Gilt die Zuschlagsregelung 2024 auch für Menschen ohne Schwerbehindertenausweis?
a. Der Zuschlag hängt nur vom Rentenbeginn gemäß § 307b/d SGB VI ab.
Muss man die Zuschläge beantragen?
Nein. Die Umsetzung erfolgt automatisch durch die Deutsche Rentenversicherung (§ 115 SGB VI – Rentenanpassung).
Kann ein hoher GdB die EM-Rente erleichtern?
Er wirkt sich nicht direkt auf die Höhe aus. Aber im DRV-Verfahren können ärztliche Befunde, die Grundlage für den GdB sind, auch in die Begutachtung einfließen.
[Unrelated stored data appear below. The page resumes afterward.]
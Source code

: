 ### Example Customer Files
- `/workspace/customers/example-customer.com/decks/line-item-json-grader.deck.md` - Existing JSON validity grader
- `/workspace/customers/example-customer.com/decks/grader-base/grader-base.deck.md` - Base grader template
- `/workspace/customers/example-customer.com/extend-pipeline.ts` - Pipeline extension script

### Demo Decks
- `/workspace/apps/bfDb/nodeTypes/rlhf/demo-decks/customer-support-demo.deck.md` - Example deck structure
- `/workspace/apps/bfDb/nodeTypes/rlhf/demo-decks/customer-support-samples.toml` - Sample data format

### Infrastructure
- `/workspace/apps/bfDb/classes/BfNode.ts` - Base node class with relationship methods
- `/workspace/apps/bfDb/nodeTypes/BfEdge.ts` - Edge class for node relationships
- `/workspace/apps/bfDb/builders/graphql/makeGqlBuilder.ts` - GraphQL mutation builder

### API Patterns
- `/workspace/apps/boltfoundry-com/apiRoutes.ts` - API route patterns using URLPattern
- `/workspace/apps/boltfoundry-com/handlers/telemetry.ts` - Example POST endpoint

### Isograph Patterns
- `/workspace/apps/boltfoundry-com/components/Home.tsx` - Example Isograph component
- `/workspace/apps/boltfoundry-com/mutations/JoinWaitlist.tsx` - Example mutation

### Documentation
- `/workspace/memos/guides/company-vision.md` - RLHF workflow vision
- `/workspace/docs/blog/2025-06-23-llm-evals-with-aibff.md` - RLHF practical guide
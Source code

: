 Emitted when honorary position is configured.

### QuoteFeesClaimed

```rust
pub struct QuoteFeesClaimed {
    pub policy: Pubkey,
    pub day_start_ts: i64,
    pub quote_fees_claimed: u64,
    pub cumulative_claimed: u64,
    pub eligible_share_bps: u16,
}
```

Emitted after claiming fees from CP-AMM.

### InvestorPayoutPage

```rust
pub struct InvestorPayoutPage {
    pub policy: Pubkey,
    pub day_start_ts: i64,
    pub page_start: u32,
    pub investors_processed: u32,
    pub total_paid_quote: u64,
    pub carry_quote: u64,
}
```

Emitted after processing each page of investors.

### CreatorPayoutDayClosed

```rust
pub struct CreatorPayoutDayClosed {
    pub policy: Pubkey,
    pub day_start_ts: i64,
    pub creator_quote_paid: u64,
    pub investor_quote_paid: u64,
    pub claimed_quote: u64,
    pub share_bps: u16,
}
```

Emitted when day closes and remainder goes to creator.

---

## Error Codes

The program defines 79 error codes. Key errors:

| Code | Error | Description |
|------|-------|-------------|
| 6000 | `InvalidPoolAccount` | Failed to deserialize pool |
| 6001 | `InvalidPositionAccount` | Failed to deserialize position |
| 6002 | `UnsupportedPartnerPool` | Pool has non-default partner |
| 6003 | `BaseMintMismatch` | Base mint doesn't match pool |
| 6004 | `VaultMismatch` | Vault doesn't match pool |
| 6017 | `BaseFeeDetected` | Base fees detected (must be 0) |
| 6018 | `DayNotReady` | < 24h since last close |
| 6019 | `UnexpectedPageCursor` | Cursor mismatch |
Fazit: Stärkung der EM-Rente, aber keine Erhöhung durch GdB
- Der GdB nach SGB IX bringt Nachteilsausgleiche im Alltag, aber keinen Rentenzuschlag.
- Die Erwerbsminderungsrente nach SGB VI wurde durch Reformen verbessert – mit Zuschlägen von bis zu 7,5% für Bestandsrentner.
- Ab 2024 profitieren Millionen Menschen.
- Dennoch bleibt eine große Herausforderung: Viele EM-Rentner leben weiterhin auf Grundsicherungsniveau (§ 41 SGB XII i.V.m. § 19 Abs. 2 SGB XII).
Damit ist klar: Eine Schwerbehinderung erleichtert Rentenansprüche indirekt, aber die Rentenerhöhung 2024 beruht ausschließlich auf den neuen Zuschlagsregelungen in § 307b/d SGB VI, unabhängig vom GdB.